Take the lines below beginning at the line that has "[CIA Compliance Manager" and stopping after the line that has "### integrityLevel", and print them exactly as they are, with no other lines.

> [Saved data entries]
# # #
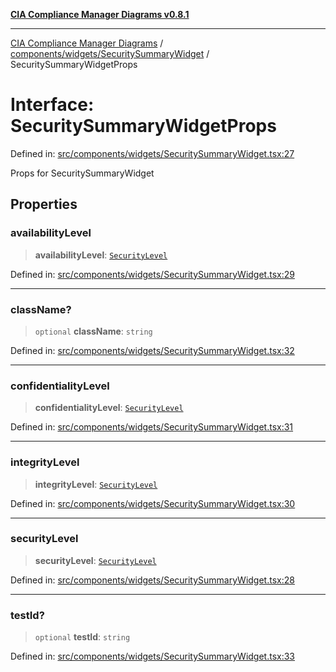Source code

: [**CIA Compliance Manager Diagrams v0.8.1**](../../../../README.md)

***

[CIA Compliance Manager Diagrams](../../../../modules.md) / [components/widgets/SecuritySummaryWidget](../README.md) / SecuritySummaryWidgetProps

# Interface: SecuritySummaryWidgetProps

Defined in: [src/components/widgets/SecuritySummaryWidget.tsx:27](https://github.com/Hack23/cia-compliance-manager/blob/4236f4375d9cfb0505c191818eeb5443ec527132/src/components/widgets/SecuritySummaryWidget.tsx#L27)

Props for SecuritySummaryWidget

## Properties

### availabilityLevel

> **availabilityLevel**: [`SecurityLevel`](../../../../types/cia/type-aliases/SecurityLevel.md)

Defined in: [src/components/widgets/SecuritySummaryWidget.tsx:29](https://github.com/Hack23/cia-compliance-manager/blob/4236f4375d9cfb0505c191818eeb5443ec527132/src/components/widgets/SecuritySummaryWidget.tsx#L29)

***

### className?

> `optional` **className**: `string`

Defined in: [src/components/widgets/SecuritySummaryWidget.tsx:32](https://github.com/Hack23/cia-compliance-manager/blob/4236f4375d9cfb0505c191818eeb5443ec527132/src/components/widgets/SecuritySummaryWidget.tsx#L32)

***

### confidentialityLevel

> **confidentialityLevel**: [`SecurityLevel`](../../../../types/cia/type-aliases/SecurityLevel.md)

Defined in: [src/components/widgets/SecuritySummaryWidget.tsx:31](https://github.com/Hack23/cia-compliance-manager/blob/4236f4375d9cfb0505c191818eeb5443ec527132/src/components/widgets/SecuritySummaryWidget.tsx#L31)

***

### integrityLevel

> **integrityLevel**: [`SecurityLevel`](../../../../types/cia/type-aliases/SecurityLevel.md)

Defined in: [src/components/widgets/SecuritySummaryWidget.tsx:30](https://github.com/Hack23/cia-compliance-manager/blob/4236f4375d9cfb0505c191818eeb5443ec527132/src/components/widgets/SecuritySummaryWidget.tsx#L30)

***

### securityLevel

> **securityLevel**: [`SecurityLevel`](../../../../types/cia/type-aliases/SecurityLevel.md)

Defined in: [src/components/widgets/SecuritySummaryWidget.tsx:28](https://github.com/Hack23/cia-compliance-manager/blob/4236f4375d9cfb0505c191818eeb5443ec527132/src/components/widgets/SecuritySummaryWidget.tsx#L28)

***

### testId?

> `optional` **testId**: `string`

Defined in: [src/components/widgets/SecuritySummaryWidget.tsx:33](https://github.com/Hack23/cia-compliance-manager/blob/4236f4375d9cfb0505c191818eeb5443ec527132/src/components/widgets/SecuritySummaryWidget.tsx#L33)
# # #
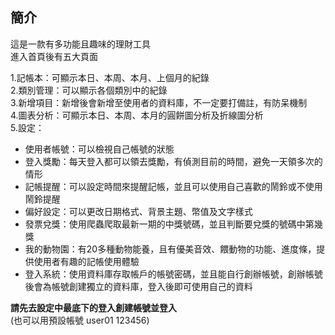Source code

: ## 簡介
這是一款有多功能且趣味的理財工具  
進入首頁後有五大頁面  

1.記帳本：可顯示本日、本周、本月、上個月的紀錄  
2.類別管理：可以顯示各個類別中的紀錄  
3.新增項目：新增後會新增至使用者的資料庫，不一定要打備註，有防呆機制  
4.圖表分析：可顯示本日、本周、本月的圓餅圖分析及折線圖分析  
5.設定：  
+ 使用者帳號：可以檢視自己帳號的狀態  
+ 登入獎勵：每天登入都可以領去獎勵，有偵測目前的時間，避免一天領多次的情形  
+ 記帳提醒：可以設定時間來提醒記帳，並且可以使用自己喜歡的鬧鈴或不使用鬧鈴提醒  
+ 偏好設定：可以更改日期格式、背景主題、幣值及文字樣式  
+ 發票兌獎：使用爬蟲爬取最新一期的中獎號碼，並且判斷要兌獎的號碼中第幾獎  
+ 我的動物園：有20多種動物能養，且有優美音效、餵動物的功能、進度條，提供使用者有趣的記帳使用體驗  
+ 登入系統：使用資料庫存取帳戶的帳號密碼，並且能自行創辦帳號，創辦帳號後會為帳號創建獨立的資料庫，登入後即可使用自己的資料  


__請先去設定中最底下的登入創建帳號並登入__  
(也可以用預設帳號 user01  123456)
# # #
> [Result below]
[CIA Compliance Manager Diagrams](../../../../modules.md) / [components/widgets/SecuritySummaryWidget](../README.md) / SecuritySummaryWidgetProps

# Interface: SecuritySummaryWidgetProps

Defined in: [src/components/widgets/SecuritySummaryWidget.tsx:27](https://github.com/Hack23/cia-compliance-manager/blob/4236f4375d9cfb0505c191818eeb5443ec527132/src/components/widgets/SecuritySummaryWidget.tsx#L27)

Props for SecuritySummaryWidget

## Properties

### availabilityLevel

> **availabilityLevel**: [`SecurityLevel`](../../../../types/cia/type-aliases/SecurityLevel.md)

Defined in: [src/components/widgets/SecuritySummaryWidget.tsx:29](https://github.com/Hack23/cia-compliance-manager/blob/4236f4375d9cfb0505c191818eeb5443ec527132/src/components/widgets/SecuritySummaryWidget.tsx#L29)

***

### className?

> `optional` **className**: `string`

Defined in: [src/components/widgets/SecuritySummaryWidget.tsx:32](https://github.com/Hack23/cia-compliance-manager/blob/4236f4375d9cfb0505c191818eeb5443ec527132/src/components/widgets/SecuritySummaryWidget.tsx#L32)

***

### confidentialityLevel

> **confidentialityLevel**: [`SecurityLevel`](../../../../types/cia/type-aliases/SecurityLevel.md)

Defined in: [src/components/widgets/SecuritySummaryWidget.tsx:31](https://github.com/Hack23/cia-compliance-manager/blob/4236f4375d9cfb0505c191818eeb5443ec527132/src/components/widgets/SecuritySummaryWidget.tsx#L31)

***

### integrityLevel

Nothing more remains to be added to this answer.